Sulfondiimines-the double aza-analogues of sulfones-hold significant potential as leads in discovery chemistry, yet their application in this arena has been held back by the scarcity of appropriate synthetic routes. Existing methods employ sulfides as substrates, and rely on consecutive imination reactions using the hazardous reagent O-mesitylenesulfonyl hydroxylamine. Here we report a method for sulfondiimine synthesis that does not begin with a sulfide or a thiol, and instead employs two Grignard reagents and a bespoke sulfinylamine (R-N═S═O) reagent as starting materials. Lewis acid-mediated assembly of these three components provides efficient access to a series of sulfilimine intermediates. A novel rhodium-catalyzed imination of these electron-rich sulfilimines then delivers a varied range of sulfondiimines featuring orthogonal N-functionalization. Conditions for the selective manipulation of both N-atoms of the sulfondiimines are reported, allowing access to a broad range of mono- and difunctionalized products.
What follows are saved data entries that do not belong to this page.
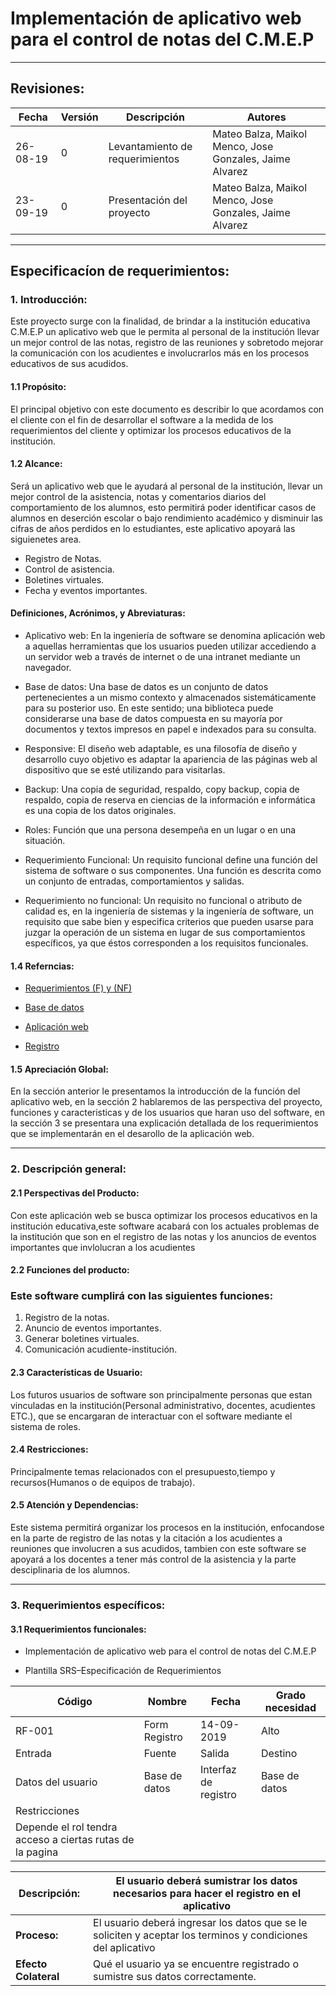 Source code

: # Implementación de aplicativo web para el control de notas del C.M.E.P

---
## Revisiones:

|Fecha|Versión|Descripción|Autores|
|------|------|-----------|-------|
|26-08-19|0|Levantamiento de requerimientos|Mateo Balza, Maikol Menco, Jose Gonzales, Jaime Alvarez|
|23-09-19|0|Presentación del proyecto|Mateo Balza, Maikol Menco, Jose Gonzales, Jaime Alvarez|

----

## Especificacíon de requerimientos:

### 1. Introducción: 
Este proyecto surge con la finalidad, de brindar a la institución educativa C.M.E.P un aplicativo web que le permita al personal de la institución llevar un mejor control de las notas, registro de las reuniones y sobretodo mejorar la comunicación con los acudientes e involucrarlos más en los procesos educativos de sus acudidos.

#### 1.1 Propósito:
El principal objetivo con este documento es describir lo que acordamos con el cliente con el fin de desarrollar el software a la medida de los requerimientos del cliente y optimizar los procesos educativos de la institución.

#### 1.2 Alcance:
Será un aplicativo web que le ayudará al personal de la institución, llevar un mejor control de la asistencia, notas y comentarios diarios del comportamiento de los alumnos, esto permitirá poder identificar casos de alumnos en deserción escolar o bajo rendimiento académico y disminuir las cifras de años perdidos en lo estudiantes, este aplicativo apoyará las siguienetes area.

* Registro de Notas.
* Control de asistencia.
* Boletines virtuales.
* Fecha y eventos importantes.

####  Definiciones, Acrónimos, y Abreviaturas:

* Aplicativo web: En la ingeniería de software se denomina aplicación web a aquellas herramientas que los usuarios pueden utilizar accediendo a un servidor web a través de internet o de una intranet mediante un navegador.

* Base de datos: Una base de datos es un conjunto de datos pertenecientes a un mismo contexto y almacenados sistemáticamente para su posterior uso. En este sentido; una biblioteca puede considerarse una base de datos compuesta en su mayoría por documentos y textos impresos en papel e indexados para su consulta.

* Responsive: El diseño web adaptable, es una filosofía de diseño y desarrollo cuyo objetivo es adaptar la apariencia de las páginas web al dispositivo que se esté utilizando para visitarlas.

* Backup: Una copia de seguridad, respaldo, copy backup, copia de respaldo, copia de reserva en ciencias de la información e informática es una copia de los datos originales.

* Roles: Función que una persona desempeña en un lugar o en una situación.

* Requerimiento Funcional: Un requisito funcional define una función del sistema de software o sus componentes. Una función es descrita como un conjunto de entradas, comportamientos y salidas.

* Requerimiento no funcional: Un requisito no funcional o atributo de calidad es, en la ingeniería de sistemas y la ingeniería de software, un requisito que sabe bien y especifica criterios que pueden usarse para juzgar la operación de un sistema en lugar de sus comportamientos específicos, ya que éstos corresponden a los requisitos funcionales.

#### 1.4 Referncias:

* [Requerimientos (F) y (NF)](https://sites.google.com/site/metodologiareq/capitulo-ii/tecnicas-para-identificar-requisitos-funcionales-y-no-funcionales)

* [Base de datos](http://www.maestrosdelweb.com/que-son-las-bases-de-datos/)

* [Aplicación web](https://www.neosoft.es/blog/que-es-una-aplicacion-web/)

* [Registro](https://es.wikipedia.org/wiki/Registro_(base_de_datos))

#### 1.5 Apreciación Global:
En la sección anterior le presentamos la introducción de la función del aplicativo web, en la sección 2 hablaremos de las perspectiva del proyecto, funciones y caracteristicas y de los usuarios que haran uso del software, en la sección 3 se presentara una explicación detallada de los requerimientos que se implementarán en el desarollo de la aplicación web.

----
### 2. Descripción general:

#### **2.1 Perspectivas del Producto:**
Con este aplicación web se busca optimizar los procesos educativos en la institución educativa,este software acabará con los actuales problemas de la institución que son en el registro de las notas y los anuncios de eventos importantes que invlolucran a los acudientes

#### **2.2 Funciones del producto:**

### Este software cumplirá con las siguientes funciones:

1. Registro de la notas.
2. Anuncio de eventos importantes.
3. Generar boletines virtuales.
4. Comunicación acudiente-institución.

#### **2.3 Características de Usuario:**
Los futuros usuarios de software son principalmente personas que estan vinculadas en la institución(Personal administrativo, docentes, acudientes ETC.), que se encargaran de interactuar con el software mediante el sistema de roles.

#### **2.4 Restricciones:**
Principalmente temas relacionados con el presupuesto,tiempo y recursos(Humanos o de equipos de trabajo).

#### **2.5 Atención y Dependencias:**

Este sistema permitirá organizar los procesos en la institución, enfocandose en la parte de registro de las notas y la citación a los acudientes a reuniones que involucren a sus acudidos, tambien con este software se apoyará a los docentes a tener más control de la asistencia y la parte desciplinaria de los alumnos.

---
### 3. Requerimientos específicos:

#### 3.1 Requerimientos funcionales:

* Implementación de aplicativo web para el control de notas del C.M.E.P

* Plantilla SRS–Especificación de Requerimientos

|Código|Nombre|Fecha|Grado necesidad|
|------|------|-----|---------------|
|RF-001|Form Registro|14-09-2019|Alto|
|Entrada|Fuente|Salida|Destino|
|Datos del usuario|Base de datos|Interfaz de registro|Base de datos|
|Restricciones||||
|Depende el rol tendra acceso a ciertas rutas de la pagina

|Descripción:|El usuario deberá sumistrar los datos necesarios para hacer el registro en el aplicativo|
|------------|------------------------------------|
|**Proceso:**|El usuario deberá ingresar los datos que se le soliciten y aceptar los terminos y condiciones del aplicativo|
|**Efecto Colateral**|Qué el usuario ya se encuentre registrado o sumistre sus datos correctamente.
The oxidation of the sulfilimine intermediates is also described, and provides a complementary route to sulfoximines.

Sulfur(VI)-derived functional groups feature prominently in bioactive molecules, with sulfonamides and sulfones in particular being incorporated into many marketed pharmaceuticals and agrochemicals.[1] The mono- and diaza analogues of these groups—sulfoximines, sulfondiimines and sulfonimidamides—are less prevalent; however, they too are emerging as useful functionalities in discovery chemistry (Figure a,b).[2] For example, the commercial insecticide Sulfoxaflor features a sulfoximine group,[3] as do several drug candidates that have been advanced to clinical trials.[4] Additionally, the pharmaceutical industry is starting to populate the patent literature with examples of sulfonimidamide-containing molecules.[5] Although sulfondiimines are the least represented member of this class, their attributes have also been recognized, with the result that they too are starting to feature in medicinal chemistry programs. Specific qualities associated with sulfondiimines include their heteroatom-rich nature, conferring both polarity and aqueous solubility, their three-dimensional topology, which is linked with the potential to “grow” the functional group along all 4-vertices from the central sulfur atom, and their potential to exist as single enantiomers.[2a]

Figure 1

(a) Selected sulfur(VI) functional groups; (b) biologically relevant examples; (c) Bolm synthesis of sulfondiimines; (d) our modular synthesis of sulfondiimines.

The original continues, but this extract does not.